Yes, you have misinterperted my post. I was not upset, not insinuating you don't know how to educate your pts. You sound like a great nurse. I was simply trying to show you some of the common education issues I've seen come up in peds, sorry if you misinterperted it.

Yes, you have misinterperted my post. I was not upset, not insinuating you don't know how to educate your pts. You sound like a great nurse. I was simply trying to show you some of the common education issues I've seen come up in peds, sorry if you misinterperted it.

My bad, it just seemed like you thought I didn't want to to education or something, which is basically the opposite of my view of nursing. I love education, which is why I would love to work with outpatients, who get to be much more hands on with their care than inpatients. But I have no experience with kids period, so I would have no idea of what they would need as outpts (besides the stuff you do with the parents). I love kids, but I don't like the idea of them not liking me because I give them shots and they don't understand why. Does that make sense?

scribblerpnp

Has 7 years experience. Specializes in Pediatrics.

What type of clinic will you be working in? I work in out pt clinic as a PNP (but still do my own nursing duties). We don't do IV's or blood draws. The most invasive procedures we do are st caths, IM injections (vaccines), glucoscans, and maybe an I&D of a small abcess. I have done all of these on multiple age groups, and can say that 90% of the time the kid isn't upset by the time they leave the office (giving out treats helps a lot, as well as being very speedy).

And some things we provide education on:

Development (physical and mental) of your child/infant

Basis child/infant care

S/S resp dist

S/S dehydration

Care of teh child with a cold and common peds illnesses

Dietary needs

Prevention of illness

Yes, there are going to be kids that have severe stranger anxiety and who cry the entire time they are in the office, but it is the minority. And I have seem some 16 year olds be more whiny and PIA with vaccines than a 4 year old- once we had to have four people hold down a 16 year old to give her her Gardasil vaccine (!!!).

The MOST frustrating part of the job are parents who are either high strung or who aren't providing their best care to their child (you do deal with CPS). As well as bratty kids who aren't behaving appropriately and who act out while the parent just sits and watches.

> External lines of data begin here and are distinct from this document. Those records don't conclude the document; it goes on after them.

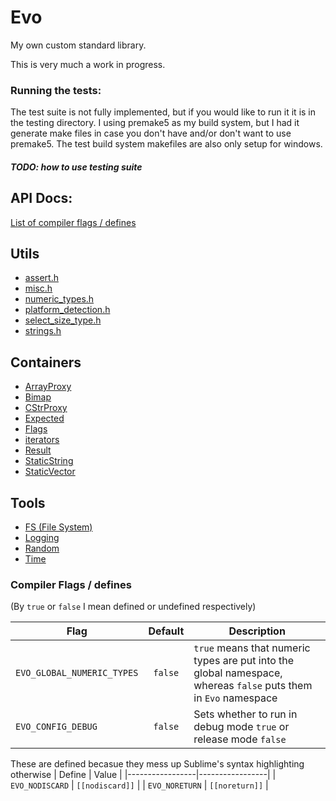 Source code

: # Evo
My own custom standard library.

This is very much a work in progress.


### Running the tests:
The test suite is not fully implemented, but if you would like to run it it is in the testing directory.
I using premake5 as my build system, but I had it generate make files in case you don't have and/or don't want to use premake5.
The test build system makefiles are also only setup for windows.

##### TODO: how to use testing suite


## API Docs:
[List of compiler flags / defines](#compiler-flags)

## Utils
- [assert.h](documentation/utils/asserts.md)
- [misc.h](documentation/utils/misc.md)
- [numeric_types.h](documentation/utils/numeric_types.md)
- [platform_detection.h](documentation/utils/platform_detection.md)
- [select_size_type.h](documentation/utils/select_size_type.md)
- [strings.h](documentation/utils/strings.md)

## Containers
- [ArrayProxy](documentation/containers/ArrayProxy.md)
- [Bimap](documentation/containers/Bimap.md)
- [CStrProxy](documentation/containers/CStrProxy.md)
- [Expected](documentation/containers/Expected.md)
- [Flags](documentation/containers/flags.md)
- [iterators](documentation/containers/iterators.md)
- [Result](documentation/containers/Result.md)
- [StaticString](documentation/containers/StaticString.md)
- [StaticVector](documentation/containers/StaticVector.md)

## Tools
- [FS (File System)](documentation/tools/fs.md)
- [Logging](documentation/tools/logging.md)
- [Random](documentation/tools/random.md)
- [Time](documentation/tools/time.md)




<a name="compiler-flags"></a>
### Compiler Flags / defines
(By `true` or `false` I mean defined or undefined respectively)

| Flag                       | Default | Description                                                                                                     |
|----------------------------|:-------:|-----------------------------------------------------------------------------------------------------------------|
| `EVO_GLOBAL_NUMERIC_TYPES` | `false` | `true` means that numeric types are put into the global namespace, whereas `false` puts them in `Evo` namespace |
| `EVO_CONFIG_DEBUG`         | `false` | Sets whether to run in debug mode `true` or release mode `false`                                                |


These are defined becasue they mess up Sublime's syntax highlighting otherwise
| Define          | Value           |
|-----------------|-----------------|
| `EVO_NODISCARD` | `[[nodiscard]]` |
| `EVO_NORETURN`  | `[[noreturn]]`  |
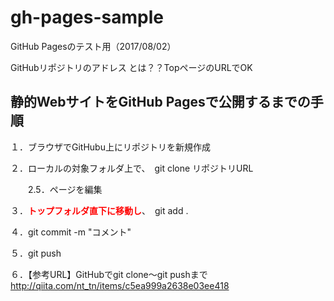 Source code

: # gh-pages-sample
GitHub Pagesのテスト用（2017/08/02）

GitHubリポジトリのアドレス とは？？TopページのURLでOK

## 静的WebサイトをGitHub Pagesで公開するまでの手順

１．ブラウザでGitHubu上にリポジトリを新規作成

２．ローカルの対象フォルダ上で、　git clone リポジトリURL

　　2.5．ページを編集
 
３．<b><font color="red">トップフォルダ直下に移動し</font></b>、　git add .

４．git commit -m "コメント"

５．git push

６．【参考URL】GitHubでgit clone〜git pushまで http://qiita.com/nt_tn/items/c5ea999a2638e03ee418

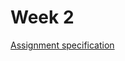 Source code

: # Week 2

[Assignment specification](https://coursera.cs.princeton.edu/algs4/assignments/queues/specification.php)
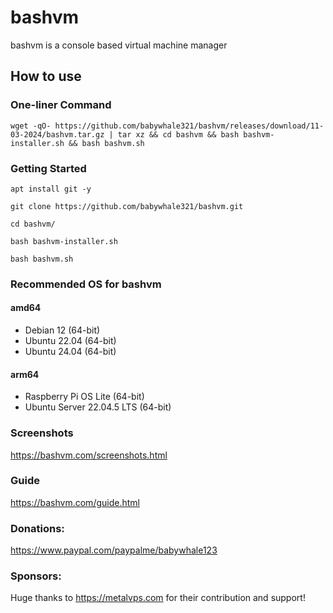 # bashvm

bashvm is a console based virtual machine manager

## How to use

### One-liner Command
`wget -qO- https://github.com/babywhale321/bashvm/releases/download/11-03-2024/bashvm.tar.gz | tar xz && cd bashvm && bash bashvm-installer.sh && bash bashvm.sh`

### Getting Started

`apt install git -y`

`git clone https://github.com/babywhale321/bashvm.git`

`cd bashvm/`

`bash bashvm-installer.sh`

`bash bashvm.sh`

### Recommended OS for bashvm
#### amd64
- Debian 12 (64-bit)
- Ubuntu 22.04 (64-bit)
- Ubuntu 24.04 (64-bit)

#### arm64
- Raspberry Pi OS Lite (64-bit)
- Ubuntu Server 22.04.5 LTS (64-bit)

### Screenshots
https://bashvm.com/screenshots.html

### Guide
https://bashvm.com/guide.html

### Donations:
https://www.paypal.com/paypalme/babywhale123

### Sponsors:
Huge thanks to https://metalvps.com for their contribution and support!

Most peds nurses (who are honest) will admit that SOMETIMES and to SOME PT's, deep, deep down in your Bad Place, you enjoy giving a shot now and then to an onery kid.

As far as critical- I have seen it maybe 4 times in 6 years. In Out Pt, usually you don't code people. Those critical situations were kids in resp distress who were sating about 60-70 on RA and were put on O2 while we waited for the ambulance to come to take them to PICU.

There are quite a few threads under Peds concerning out pt clinics, try looking around there for some more info. You aren't the first to ask this question.

My bad, it just seemed like you thought I didn't want to to education or something, which is basically the opposite of my view of nursing. I love education, which is why I would love to work with outpatients, who get to be much more hands on with their care than inpatients. But I have no experience with kids period, so I would have no idea of what they would need as outpts (besides the stuff you do with the parents). I love kids, but I don't like the idea of them not liking me because I give them shots and they don't understand why. Does that make sense?

I don't know how you managed to misinterpret ChristineN's reply. I thought it was very nice, very helpful. My guess is maybe because it's so late and we're all so tired! Good luck in whatever you decide.